PRÉSENTATION DES EXPERTS SONDÉS
- Christèle Derosch : talentueuse éleveuse de chevaux sous l’affixe Larzac, mais aussi de dromadaires.
- Céline Robert : vétérinaire, professeure à l’École vétérinaire d’Alfort, codirectrice du projet GenEndurance, autrice du précieux guide “Le cheval athlète d’endurance”.
- Marion Wasilewski : cavalière internationale d’endurance, acheteuse pour le royaume de Bahreïn depuis quinze ans et responsable des chevaux de l’écurie stationnés en France.
- Stéphane Chazel : président de l’Association du cheval Arabe, cavalier international, marchand, entraîneur et éleveur de chevaux d’endurance et de course sous l’affixe Hipolyte.
- Jean-Philippe Francès : cavalier international multi médaillé, excellent formateur et valorisateur.

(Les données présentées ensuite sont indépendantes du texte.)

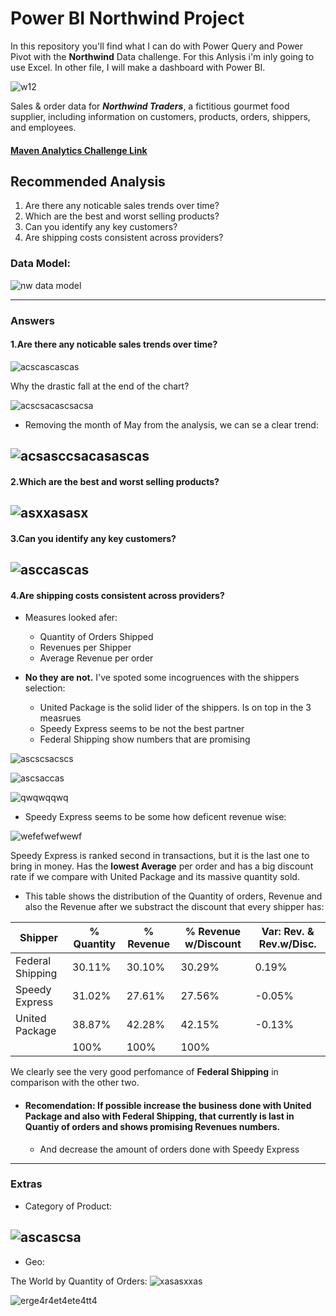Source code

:# Power BI Northwind Project
In this repository you'll find what I can do with Power Query and Power Pivot with the **Northwind** Data challenge. For this Anlysis i'm inly going to use Excel. In other file, I will make a dashboard with Power BI. 

![w12](https://github.com/mfernandezcean/PowerPivot_PowerQuery_Project/assets/105746149/19fbff06-1460-4193-855a-d655a2984a1e)


Sales & order data for ***Northwind Traders***, a fictitious gourmet food supplier, including information on customers, products, orders, shippers, and employees.

#### [Maven Analytics Challenge Link](https://app.mavenanalytics.io/datasets)

## Recommended Analysis
 1.   Are there any noticable sales trends over time?
 2.   Which are the best and worst selling products?
 3.  Can you identify any key customers?
 4.   Are shipping costs consistent across providers?

### Data Model:

![nw data model](https://github.com/mfernandezcean/PowerPivot_PowerQuery_Project/assets/105746149/77be057b-fdfd-46ba-9a7e-552fe6e25bc9)

---
### Answers 
#### 1.Are there any noticable sales trends over time?


![acscascascas](https://github.com/mfernandezcean/PowerPivot_PowerQuery_Project/assets/105746149/ff15ecb6-6fa8-40da-a277-ca823d9a8d9f)

Why the drastic fall at the end of the chart?

![acscsacascsacsa](https://github.com/mfernandezcean/PowerPivot_PowerQuery_Project/assets/105746149/caa4aaaf-cb4c-4810-95c7-acee25f99e29)



 - Removing the  month of May from the analysis, we can se a clear trend: 

![acsasccsacasascas](https://github.com/mfernandezcean/PowerPivot_PowerQuery_Project/assets/105746149/9f097819-7ff8-4846-b5a3-b9f73dcc849f)
---

#### 2.Which are the best and worst selling products?

![asxxasasx](https://github.com/mfernandezcean/PowerPivot_PowerQuery_Project/assets/105746149/1d4c964e-e804-4772-9a0b-656d46ac8249)
---

#### 3.Can you identify any key customers?

![asccascas](https://github.com/mfernandezcean/PowerPivot_PowerQuery_Project/assets/105746149/ff17ed76-4f7d-4964-af3b-087c6ec94e80)
---

#### 4.Are shipping costs consistent across providers?
- Measures looked afer:
   - Quantity of Orders Shipped
   - Revenues per Shipper
   - Average Revenue per order

- **No they are not.** I've spoted some incogruences with the shippers selection:
   - United Package is the solid lider of the shippers. Is on top in the 3 measrues
   - Speedy Express seems to be not the best partner
   - Federal Shipping show numbers that are promising

![ascscsacscs](https://github.com/mfernandezcean/PowerPivot_PowerQuery_Project/assets/105746149/e1e9cfa1-a884-4113-bd66-9cdd90c03f17)

![ascsaccas](https://github.com/mfernandezcean/PowerPivot_PowerQuery_Project/assets/105746149/f894b563-c15f-4123-82bf-509a229a1576)

![qwqwqqwq](https://github.com/mfernandezcean/PowerPivot_PowerQuery_Project/assets/105746149/f88c7053-98de-4ad4-b137-4b71dd0c443c)

- Speedy Express seems to be some how deficent revenue wise:
  
![wefefwefwewf](https://github.com/mfernandezcean/PowerPivot_PowerQuery_Project/assets/105746149/9ba23550-3cde-4feb-bf0f-20db0c13a214)


Speedy Express is ranked second in transactions, but it is the last one to bring in money. Has the **lowest Average** per order and has a big discount rate if we compare with United Package and its massive quantity sold.


- This table shows the distribution of the Quantity of orders, Revenue and also the Revenue after we substract the discount that every shipper has: 

| Shipper |% Quantity  |% Revenue|% Revenue w/Discount| Var: Rev. & Rev.w/Disc.
|--|--|--|--|--|
|  Federal Shipping| 30.11%|30.10%|30.29%|0.19%
|Speedy Express|31.02%|27.61%|27.56%|-0.05%
|United Package|38.87%|42.28%|42.15%|-0.13%|
||100%|100%|100%

We clearly see the very good perfomance of **Federal Shipping** in comparison with the other two. 


- #### Recomendation: If possible increase the business done with United Package and also with Federal Shipping, that currently is last in Quantiy of orders and shows promising Revenues numbers.
	- And decrease the amount of orders done with Speedy Express
---

### Extras
- Category of Product:

![ascascsa](https://github.com/mfernandezcean/PowerPivot_PowerQuery_Project/assets/105746149/df0a977a-2b84-4afb-8442-8036ea402bd9)
---

- Geo:
  
The World by Quantity of Orders:
![xasasxxas](https://github.com/mfernandezcean/PowerPivot_PowerQuery_Project/assets/105746149/0c43d3a0-53c7-44ae-a4eb-006b0f45b737)



![erge4r4et4ete4tt4](https://github.com/mfernandezcean/PowerPivot_PowerQuery_Project/assets/105746149/53921c0a-376e-45e4-97bf-2a021335e065)
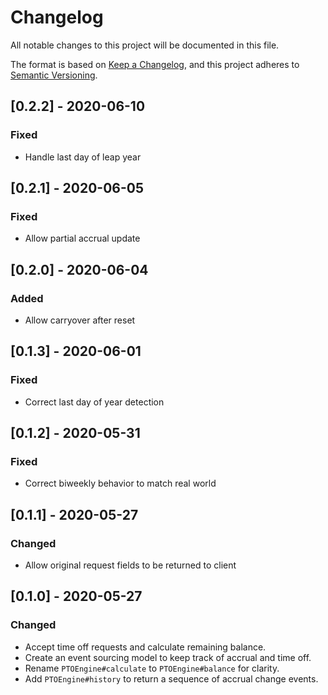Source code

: # Changelog

All notable changes to this project will be documented in this file.

The format is based on [Keep a Changelog](https://keepachangelog.com/en/1.0.0/),
and this project adheres to [Semantic Versioning](https://semver.org/spec/v2.0.0.html).

## [0.2.2] - 2020-06-10

### Fixed
* Handle last day of leap year

## [0.2.1] - 2020-06-05

### Fixed
* Allow partial accrual update

## [0.2.0] - 2020-06-04

### Added
* Allow carryover after reset

## [0.1.3] - 2020-06-01

### Fixed
* Correct last day of year detection

## [0.1.2] - 2020-05-31

### Fixed
* Correct biweekly behavior to match real world

## [0.1.1] - 2020-05-27

### Changed
* Allow original request fields to be returned to client

## [0.1.0] - 2020-05-27

### Changed
* Accept time off requests and calculate remaining balance.
* Create an event sourcing model to keep track of accrual and time off.
* Rename `PTOEngine#calculate` to `PTOEngine#balance` for clarity.
* Add `PTOEngine#history` to return a sequence of accrual change events.
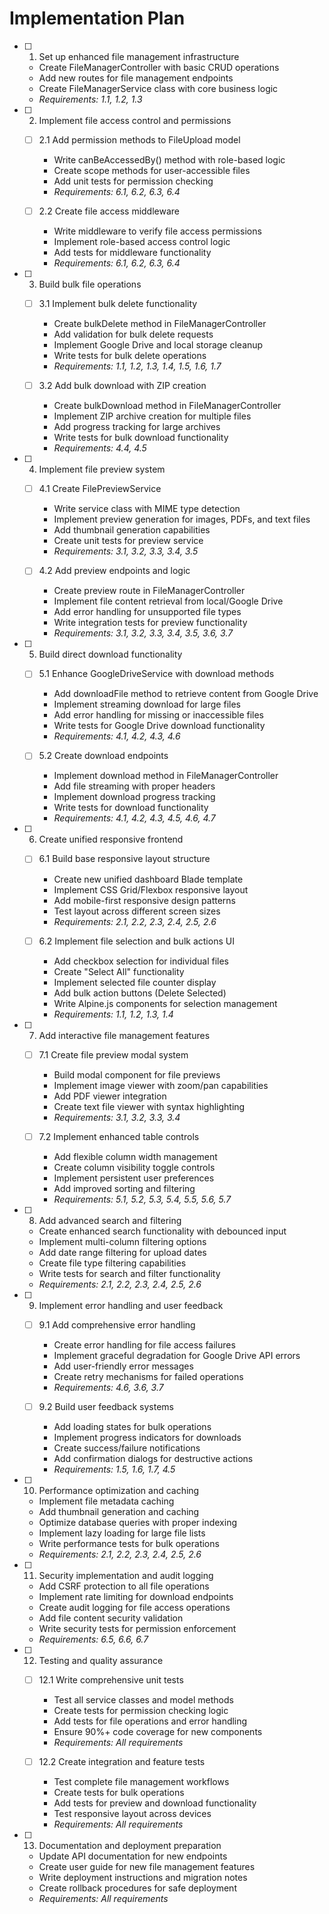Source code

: # Implementation Plan

- [ ] 1. Set up enhanced file management infrastructure
  - Create FileManagerController with basic CRUD operations
  - Add new routes for file management endpoints
  - Create FileManagerService class with core business logic
  - _Requirements: 1.1, 1.2, 1.3_

- [ ] 2. Implement file access control and permissions
  - [ ] 2.1 Add permission methods to FileUpload model
    - Write canBeAccessedBy() method with role-based logic
    - Create scope methods for user-accessible files
    - Add unit tests for permission checking
    - _Requirements: 6.1, 6.2, 6.3, 6.4_

  - [ ] 2.2 Create file access middleware
    - Write middleware to verify file access permissions
    - Implement role-based access control logic
    - Add tests for middleware functionality
    - _Requirements: 6.1, 6.2, 6.3, 6.4_

- [ ] 3. Build bulk file operations
  - [ ] 3.1 Implement bulk delete functionality
    - Create bulkDelete method in FileManagerController
    - Add validation for bulk delete requests
    - Implement Google Drive and local storage cleanup
    - Write tests for bulk delete operations
    - _Requirements: 1.1, 1.2, 1.3, 1.4, 1.5, 1.6, 1.7_

  - [ ] 3.2 Add bulk download with ZIP creation
    - Create bulkDownload method in FileManagerController
    - Implement ZIP archive creation for multiple files
    - Add progress tracking for large archives
    - Write tests for bulk download functionality
    - _Requirements: 4.4, 4.5_

- [ ] 4. Implement file preview system
  - [ ] 4.1 Create FilePreviewService
    - Write service class with MIME type detection
    - Implement preview generation for images, PDFs, and text files
    - Add thumbnail generation capabilities
    - Create unit tests for preview service
    - _Requirements: 3.1, 3.2, 3.3, 3.4, 3.5_

  - [ ] 4.2 Add preview endpoints and logic
    - Create preview route in FileManagerController
    - Implement file content retrieval from local/Google Drive
    - Add error handling for unsupported file types
    - Write integration tests for preview functionality
    - _Requirements: 3.1, 3.2, 3.3, 3.4, 3.5, 3.6, 3.7_

- [ ] 5. Build direct download functionality
  - [ ] 5.1 Enhance GoogleDriveService with download methods
    - Add downloadFile method to retrieve content from Google Drive
    - Implement streaming download for large files
    - Add error handling for missing or inaccessible files
    - Write tests for Google Drive download functionality
    - _Requirements: 4.1, 4.2, 4.3, 4.6_

  - [ ] 5.2 Create download endpoints
    - Implement download method in FileManagerController
    - Add file streaming with proper headers
    - Implement download progress tracking
    - Write tests for download functionality
    - _Requirements: 4.1, 4.2, 4.3, 4.5, 4.6, 4.7_

- [ ] 6. Create unified responsive frontend
  - [ ] 6.1 Build base responsive layout structure
    - Create new unified dashboard Blade template
    - Implement CSS Grid/Flexbox responsive layout
    - Add mobile-first responsive design patterns
    - Test layout across different screen sizes
    - _Requirements: 2.1, 2.2, 2.3, 2.4, 2.5, 2.6_

  - [ ] 6.2 Implement file selection and bulk actions UI
    - Add checkbox selection for individual files
    - Create "Select All" functionality
    - Implement selected file counter display
    - Add bulk action buttons (Delete Selected)
    - Write Alpine.js components for selection management
    - _Requirements: 1.1, 1.2, 1.3, 1.4_

- [ ] 7. Add interactive file management features
  - [ ] 7.1 Create file preview modal system
    - Build modal component for file previews
    - Implement image viewer with zoom/pan capabilities
    - Add PDF viewer integration
    - Create text file viewer with syntax highlighting
    - _Requirements: 3.1, 3.2, 3.3, 3.4_

  - [ ] 7.2 Implement enhanced table controls
    - Add flexible column width management
    - Create column visibility toggle controls
    - Implement persistent user preferences
    - Add improved sorting and filtering
    - _Requirements: 5.1, 5.2, 5.3, 5.4, 5.5, 5.6, 5.7_

- [ ] 8. Add advanced search and filtering
  - Create enhanced search functionality with debounced input
  - Implement multi-column filtering options
  - Add date range filtering for upload dates
  - Create file type filtering capabilities
  - Write tests for search and filter functionality
  - _Requirements: 2.1, 2.2, 2.3, 2.4, 2.5, 2.6_

- [ ] 9. Implement error handling and user feedback
  - [ ] 9.1 Add comprehensive error handling
    - Create error handling for file access failures
    - Implement graceful degradation for Google Drive API errors
    - Add user-friendly error messages
    - Create retry mechanisms for failed operations
    - _Requirements: 4.6, 3.6, 3.7_

  - [ ] 9.2 Build user feedback systems
    - Add loading states for bulk operations
    - Implement progress indicators for downloads
    - Create success/failure notifications
    - Add confirmation dialogs for destructive actions
    - _Requirements: 1.5, 1.6, 1.7, 4.5_

- [ ] 10. Performance optimization and caching
  - Implement file metadata caching
  - Add thumbnail generation and caching
  - Optimize database queries with proper indexing
  - Implement lazy loading for large file lists
  - Write performance tests for bulk operations
  - _Requirements: 2.1, 2.2, 2.3, 2.4, 2.5, 2.6_

- [ ] 11. Security implementation and audit logging
  - Add CSRF protection to all file operations
  - Implement rate limiting for download endpoints
  - Create audit logging for file access operations
  - Add file content security validation
  - Write security tests for permission enforcement
  - _Requirements: 6.5, 6.6, 6.7_

- [ ] 12. Testing and quality assurance
  - [ ] 12.1 Write comprehensive unit tests
    - Test all service classes and model methods
    - Create tests for permission checking logic
    - Add tests for file operations and error handling
    - Ensure 90%+ code coverage for new components
    - _Requirements: All requirements_

  - [ ] 12.2 Create integration and feature tests
    - Test complete file management workflows
    - Create tests for bulk operations
    - Add tests for preview and download functionality
    - Test responsive layout across devices
    - _Requirements: All requirements_

- [ ] 13. Documentation and deployment preparation
  - Update API documentation for new endpoints
  - Create user guide for new file management features
  - Write deployment instructions and migration notes
  - Create rollback procedures for safe deployment
  - _Requirements: All requirements_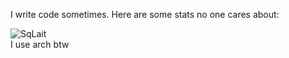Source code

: I write code sometimes. Here are some stats no one cares about:
<p><img align="left" src="https://github-readme-stats.vercel.app/api/top-langs?username=SqLait&show_icons=true&locale=en&layout=compact" alt="SqLait" /></p>
<br>
I use arch btw
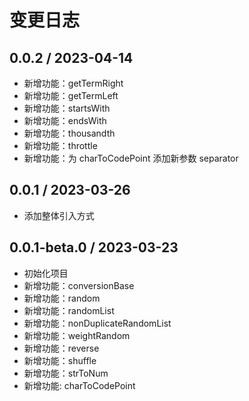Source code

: # 变更日志

## 0.0.2 / 2023-04-14

-   新增功能：getTermRight
-   新增功能：getTermLeft
-   新增功能：startsWith
-   新增功能：endsWith
-   新增功能：thousandth
-   新增功能：throttle
-   新增功能：为 charToCodePoint 添加新参数 separator

## 0.0.1 / 2023-03-26

-   添加整体引入方式

## 0.0.1-beta.0 / 2023-03-23

-   初始化项目
-   新增功能：conversionBase
-   新增功能：random
-   新增功能：randomList
-   新增功能：nonDuplicateRandomList
-   新增功能：weightRandom
-   新增功能：reverse
-   新增功能：shuffle
-   新增功能：strToNum
-   新增功能: charToCodePoint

- Jean-Michel Grimal : sélectionneur des équipes de France, cavalier international, maréchal-ferrant diplômé et éleveur de chevaux sous l’affixe Dartagnan.
- Christian Quet : instructeur d’équitation, éleveur éclairé et passionné sous l’affixe du Barthas.
- Guilherme Santos : vétérinaire brésilien attaché à la Confédération équestre brésilienne, référent technique de l’équipe brésilienne, importateur à succès de chevaux de saut d’obstacles, concours complet, dressage et endurance, vétérinaire FEI de niveau 4 en endurance.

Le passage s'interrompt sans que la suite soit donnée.